Work instructions:
Count lines with "SELECT" below; give only the number.

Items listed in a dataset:
§

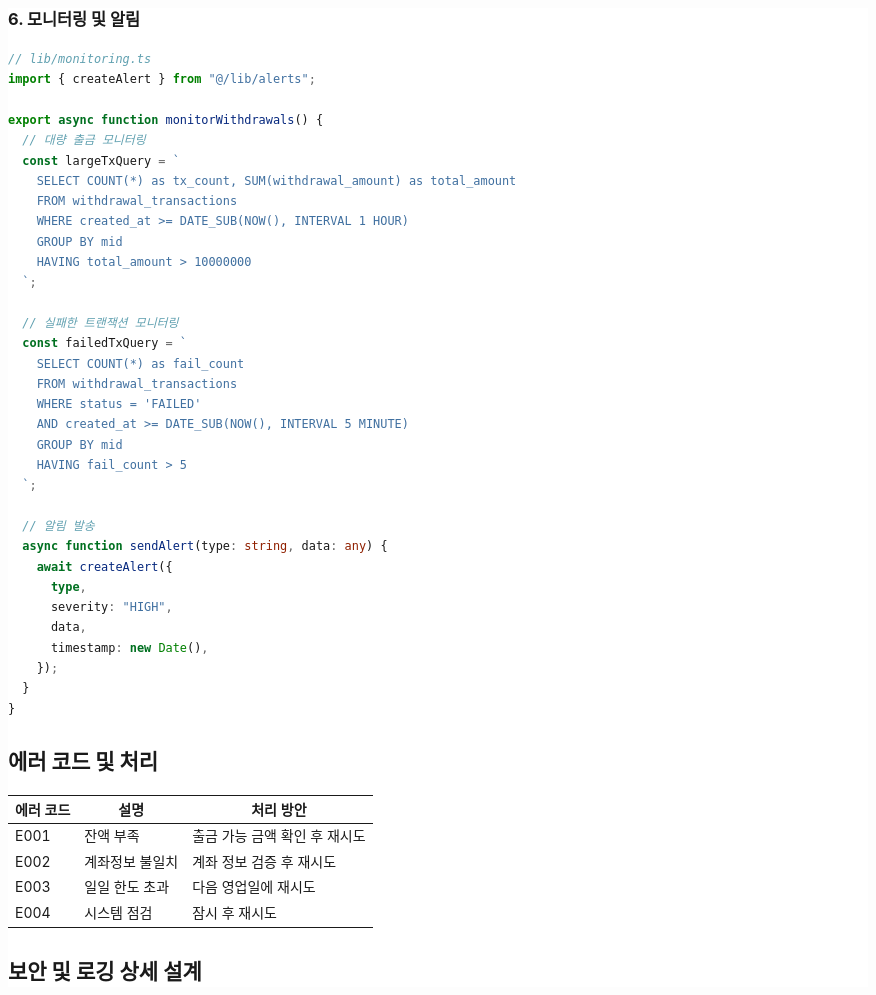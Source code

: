 ### 6. 모니터링 및 알림

```typescript
// lib/monitoring.ts
import { createAlert } from "@/lib/alerts";

export async function monitorWithdrawals() {
  // 대량 출금 모니터링
  const largeTxQuery = `
    SELECT COUNT(*) as tx_count, SUM(withdrawal_amount) as total_amount
    FROM withdrawal_transactions
    WHERE created_at >= DATE_SUB(NOW(), INTERVAL 1 HOUR)
    GROUP BY mid
    HAVING total_amount > 10000000
  `;

  // 실패한 트랜잭션 모니터링
  const failedTxQuery = `
    SELECT COUNT(*) as fail_count
    FROM withdrawal_transactions
    WHERE status = 'FAILED'
    AND created_at >= DATE_SUB(NOW(), INTERVAL 5 MINUTE)
    GROUP BY mid
    HAVING fail_count > 5
  `;

  // 알림 발송
  async function sendAlert(type: string, data: any) {
    await createAlert({
      type,
      severity: "HIGH",
      data,
      timestamp: new Date(),
    });
  }
}
```

## 에러 코드 및 처리

| 에러 코드 | 설명            | 처리 방안                     |
| --------- | --------------- | ----------------------------- |
| E001      | 잔액 부족       | 출금 가능 금액 확인 후 재시도 |
| E002      | 계좌정보 불일치 | 계좌 정보 검증 후 재시도      |
| E003      | 일일 한도 초과  | 다음 영업일에 재시도          |
| E004      | 시스템 점검     | 잠시 후 재시도                |

## 보안 및 로깅 상세 설계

§

Solution below:
2